══ DATASET CONTENT

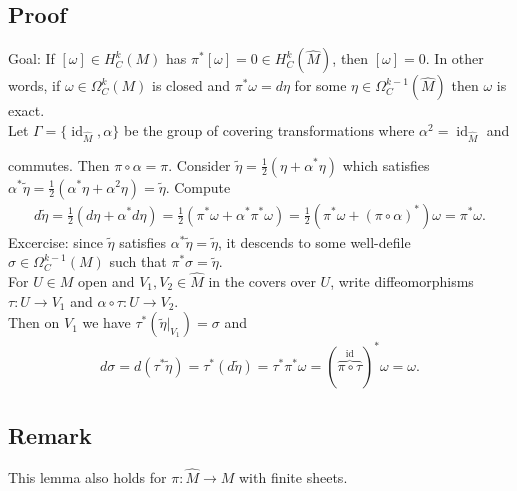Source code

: \documentclass[11pt]{article}
\begin{document}
\subsection*{Proof}
\label{sec:org681feac}
Goal: If \([\omega]\in H^{k}_{C}(M)\) has \(\pi^{*}[\omega]=0\in H^{k}_{C}(\hat{M})\), then \([\omega]=0\). In other words, if \(\omega\in\Omega^{k}_{C}(M)\) is closed and \(\pi^{*}\omega=d\eta\) for some \(\eta\in\Omega_{C}^{k-1}(\hat{M})\) then \(\omega\) is exact.\\
Let \(\Gamma=\{\operatorname{id}_{\hat{M}},\alpha\}\) be the group of covering transformations where \(\alpha^{2}=\operatorname{id}_{\hat{M}}\) and\\
commutes. Then \(\pi\circ\alpha=\pi\). Consider \(\tilde{\eta}=\frac{1}{2}(\eta+\alpha^{*}\eta)\) which satisfies \(\alpha^{*}\tilde{\eta}=\frac{1}{2}(\alpha^{*}\eta+\alpha^{2}\eta)=\tilde{\eta}\). Compute\\
\begin{align*}
  d\tilde{\eta}
  =\frac{1}{2}(d\eta+\alpha^{*}d\eta)
  =\frac{1}{2}(\pi^{*}\omega+\alpha^{*}\pi^{*}\omega)
  =\frac{1}{2}(\pi^{*}\omega+(\pi\circ\alpha)^{*})\omega
  =\pi^{*}\omega.
\end{align*}
Excercise: since \(\tilde{\eta}\) satisfies \(\alpha^{*}\tilde{\eta}=\tilde{\eta}\), it descends to some well-defile \(\sigma\in\Omega_{C}^{k-1}(M)\) such that \(\pi^{*}\sigma=\tilde{\eta}\).\\
For \(U\in M\) open and \(V_{1},V_{2}\in\hat{M}\) in the covers over \(U\), write diffeomorphisms \(\tau:U\to V_{1}\) and \(\alpha\circ\tau:U\to V_{2}\).\\
Then on \(V_{1}\) we have \(\tau^{*}\left( \tilde{\eta}|_{V_{1}} \right)=\sigma\) and\\
\begin{align*}
  d\sigma
  =d(\tau^{*}\tilde{\eta})
  =\tau^{*}(d\tilde{\eta})
  =\tau^{*}\pi^{*}\omega
  =(\overbrace{\pi\circ\tau}^{\operatorname{id}})^{*}\omega
  =\omega.
\end{align*}
\subsection*{Remark}
\label{sec:org2f533af}
This lemma also holds for \(\pi:\hat{M}\to M\) with finite sheets.\\
\end{document}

════

ABOUT THIS TASK >> The lines to return run from the one containing "For \(U\in M\)" through the last line of the records above. Give them exactly and include nothing more.

SOLUTION FOR THIS PROBLEM >>
For \(U\in M\) open and \(V_{1},V_{2}\in\hat{M}\) in the covers over \(U\), write diffeomorphisms \(\tau:U\to V_{1}\) and \(\alpha\circ\tau:U\to V_{2}\).\\
Then on \(V_{1}\) we have \(\tau^{*}\left( \tilde{\eta}|_{V_{1}} \right)=\sigma\) and\\
\begin{align*}
  d\sigma
  =d(\tau^{*}\tilde{\eta})
  =\tau^{*}(d\tilde{\eta})
  =\tau^{*}\pi^{*}\omega
  =(\overbrace{\pi\circ\tau}^{\operatorname{id}})^{*}\omega
  =\omega.
\end{align*}
\subsection*{Remark}
\label{sec:org2f533af}
This lemma also holds for \(\pi:\hat{M}\to M\) with finite sheets.\\
\end{document}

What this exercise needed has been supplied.